DIRECTIONS: The requested output is every line from the one with "- Pre-deployment checklist" through the last line below, printed exactly.

SUPPLIED DATA:
....
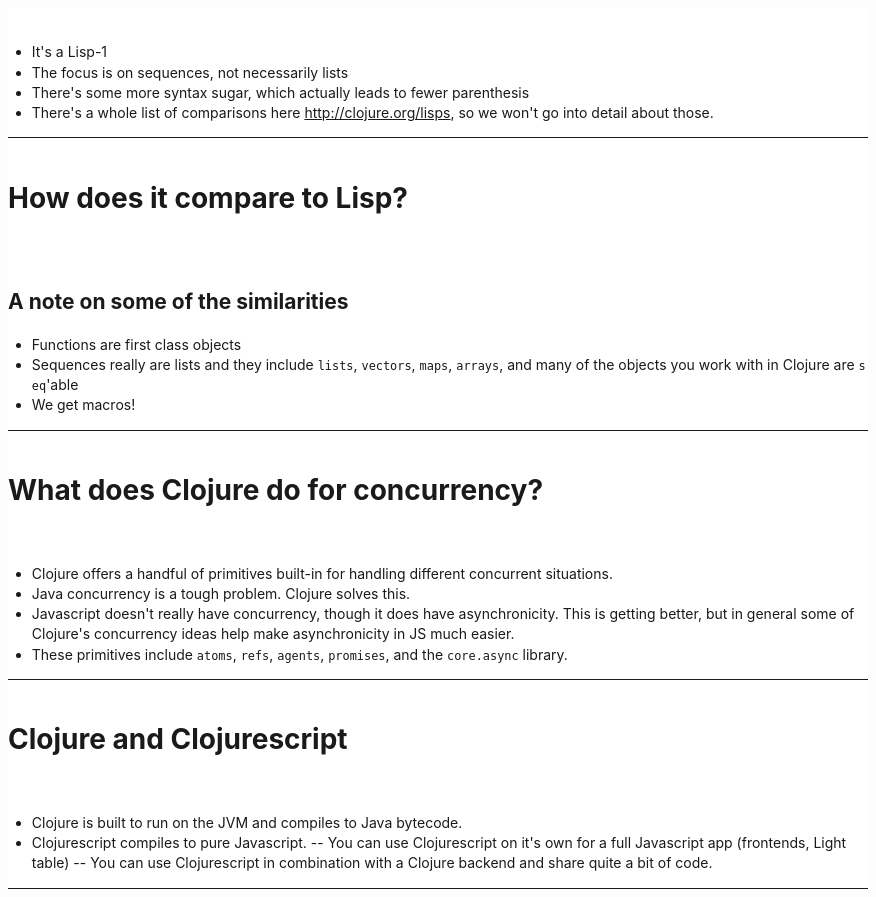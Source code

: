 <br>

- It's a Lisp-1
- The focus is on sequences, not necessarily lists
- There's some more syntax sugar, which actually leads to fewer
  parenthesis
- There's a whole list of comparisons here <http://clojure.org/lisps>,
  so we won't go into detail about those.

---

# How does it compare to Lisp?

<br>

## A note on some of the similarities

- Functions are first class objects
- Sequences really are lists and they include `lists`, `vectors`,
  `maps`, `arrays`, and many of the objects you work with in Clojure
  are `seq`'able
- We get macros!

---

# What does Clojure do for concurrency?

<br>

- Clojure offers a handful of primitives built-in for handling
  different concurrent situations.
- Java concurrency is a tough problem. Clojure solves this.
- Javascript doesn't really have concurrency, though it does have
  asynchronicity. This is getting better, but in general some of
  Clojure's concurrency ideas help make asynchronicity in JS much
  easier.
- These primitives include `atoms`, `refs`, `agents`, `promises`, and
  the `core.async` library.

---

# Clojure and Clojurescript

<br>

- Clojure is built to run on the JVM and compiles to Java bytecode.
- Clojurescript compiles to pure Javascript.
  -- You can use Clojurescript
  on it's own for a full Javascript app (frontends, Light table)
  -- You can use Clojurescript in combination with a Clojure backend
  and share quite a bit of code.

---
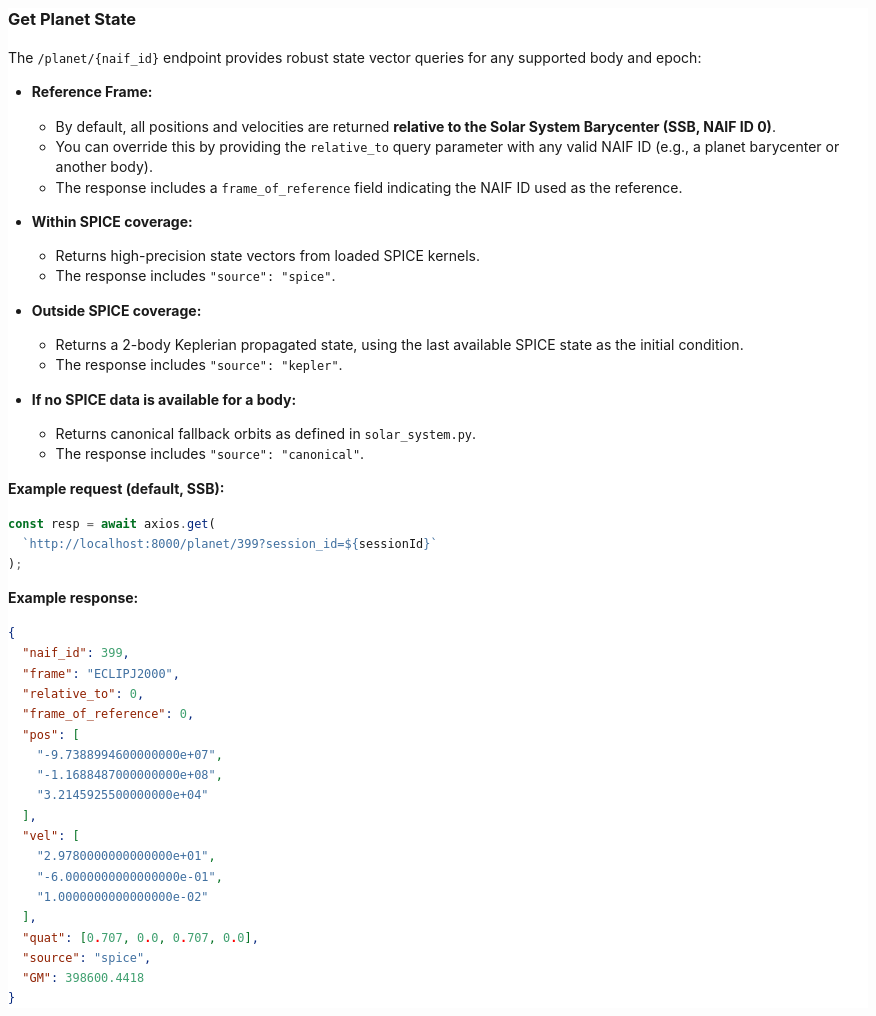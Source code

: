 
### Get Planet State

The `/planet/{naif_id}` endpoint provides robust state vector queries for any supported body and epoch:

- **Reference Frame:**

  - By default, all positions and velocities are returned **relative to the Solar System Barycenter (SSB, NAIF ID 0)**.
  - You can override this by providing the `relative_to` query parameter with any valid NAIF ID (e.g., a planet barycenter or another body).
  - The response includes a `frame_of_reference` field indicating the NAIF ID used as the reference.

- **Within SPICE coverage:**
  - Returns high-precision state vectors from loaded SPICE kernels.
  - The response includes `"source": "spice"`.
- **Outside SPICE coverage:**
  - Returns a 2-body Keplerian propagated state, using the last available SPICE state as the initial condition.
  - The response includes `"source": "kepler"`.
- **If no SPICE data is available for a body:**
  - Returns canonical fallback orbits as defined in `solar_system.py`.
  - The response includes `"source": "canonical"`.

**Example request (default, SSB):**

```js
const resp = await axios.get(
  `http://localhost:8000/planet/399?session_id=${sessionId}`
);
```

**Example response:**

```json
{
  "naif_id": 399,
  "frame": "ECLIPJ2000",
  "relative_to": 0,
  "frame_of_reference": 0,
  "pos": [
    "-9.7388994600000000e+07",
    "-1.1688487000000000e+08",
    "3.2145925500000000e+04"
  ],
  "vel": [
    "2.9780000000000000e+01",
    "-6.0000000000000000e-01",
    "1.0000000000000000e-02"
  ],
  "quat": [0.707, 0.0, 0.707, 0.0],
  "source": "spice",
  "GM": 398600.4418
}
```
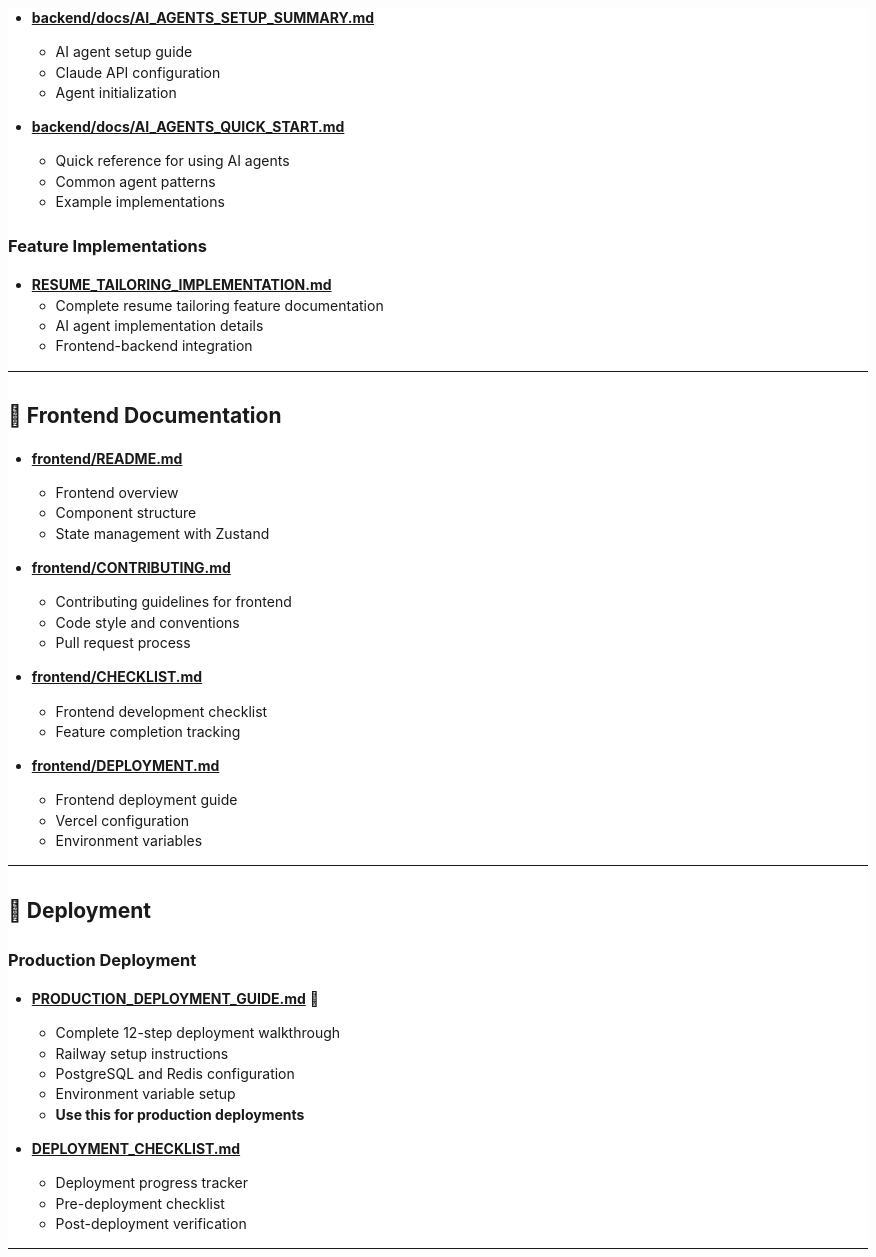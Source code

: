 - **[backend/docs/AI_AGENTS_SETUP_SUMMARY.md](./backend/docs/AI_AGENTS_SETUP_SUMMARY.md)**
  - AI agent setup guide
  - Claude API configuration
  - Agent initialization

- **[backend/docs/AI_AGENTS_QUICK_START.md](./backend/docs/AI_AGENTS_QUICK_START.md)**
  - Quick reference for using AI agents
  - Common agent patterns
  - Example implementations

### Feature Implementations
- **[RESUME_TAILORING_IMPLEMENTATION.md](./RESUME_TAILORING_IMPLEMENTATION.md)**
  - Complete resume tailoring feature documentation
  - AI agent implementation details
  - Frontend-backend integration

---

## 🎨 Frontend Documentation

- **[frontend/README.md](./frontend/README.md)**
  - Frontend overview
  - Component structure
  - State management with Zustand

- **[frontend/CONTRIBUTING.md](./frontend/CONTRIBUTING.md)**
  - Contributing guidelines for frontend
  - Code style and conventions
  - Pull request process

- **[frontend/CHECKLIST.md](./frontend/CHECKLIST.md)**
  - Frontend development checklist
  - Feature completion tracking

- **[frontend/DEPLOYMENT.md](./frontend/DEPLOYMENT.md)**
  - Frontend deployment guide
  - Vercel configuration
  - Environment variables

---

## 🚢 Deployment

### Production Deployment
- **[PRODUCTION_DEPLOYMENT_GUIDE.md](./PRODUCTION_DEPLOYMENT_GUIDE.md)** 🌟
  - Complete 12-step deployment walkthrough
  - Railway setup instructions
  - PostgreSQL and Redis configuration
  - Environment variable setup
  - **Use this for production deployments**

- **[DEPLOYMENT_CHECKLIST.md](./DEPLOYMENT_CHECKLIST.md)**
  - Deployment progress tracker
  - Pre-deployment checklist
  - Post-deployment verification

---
....
THE COMPLETED TASK:
  - Pre-deployment checklist
  - Post-deployment verification

---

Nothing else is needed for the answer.